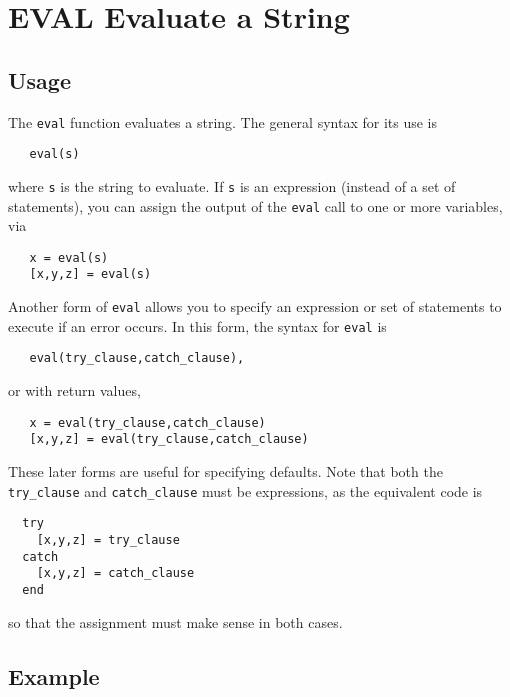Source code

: \section{EVAL Evaluate a String}

\subsection{Usage}

The \verb|eval| function evaluates a string.  The general syntax
for its use is
\begin{verbatim}
   eval(s)
\end{verbatim}
where \verb|s| is the string to evaluate.  If \verb|s| is an expression
(instead of a set of statements), you can assign the output
of the \verb|eval| call to one or more variables, via
\begin{verbatim}
   x = eval(s)
   [x,y,z] = eval(s)
\end{verbatim}

Another form of \verb|eval| allows you to specify an expression or
set of statements to execute if an error occurs.  In this 
form, the syntax for \verb|eval| is
\begin{verbatim}
   eval(try_clause,catch_clause),
\end{verbatim}
or with return values,
\begin{verbatim}
   x = eval(try_clause,catch_clause)
   [x,y,z] = eval(try_clause,catch_clause)
\end{verbatim}
These later forms are useful for specifying defaults.  Note that
both the \verb|try_clause| and \verb|catch_clause| must be expressions,
as the equivalent code is
\begin{verbatim}
  try
    [x,y,z] = try_clause
  catch
    [x,y,z] = catch_clause
  end
\end{verbatim}
so that the assignment must make sense in both cases.
\subsection{Example}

Activity =>
Count the lines in the listing above that include the word "both", and respond with that number alone.

Result below =>
2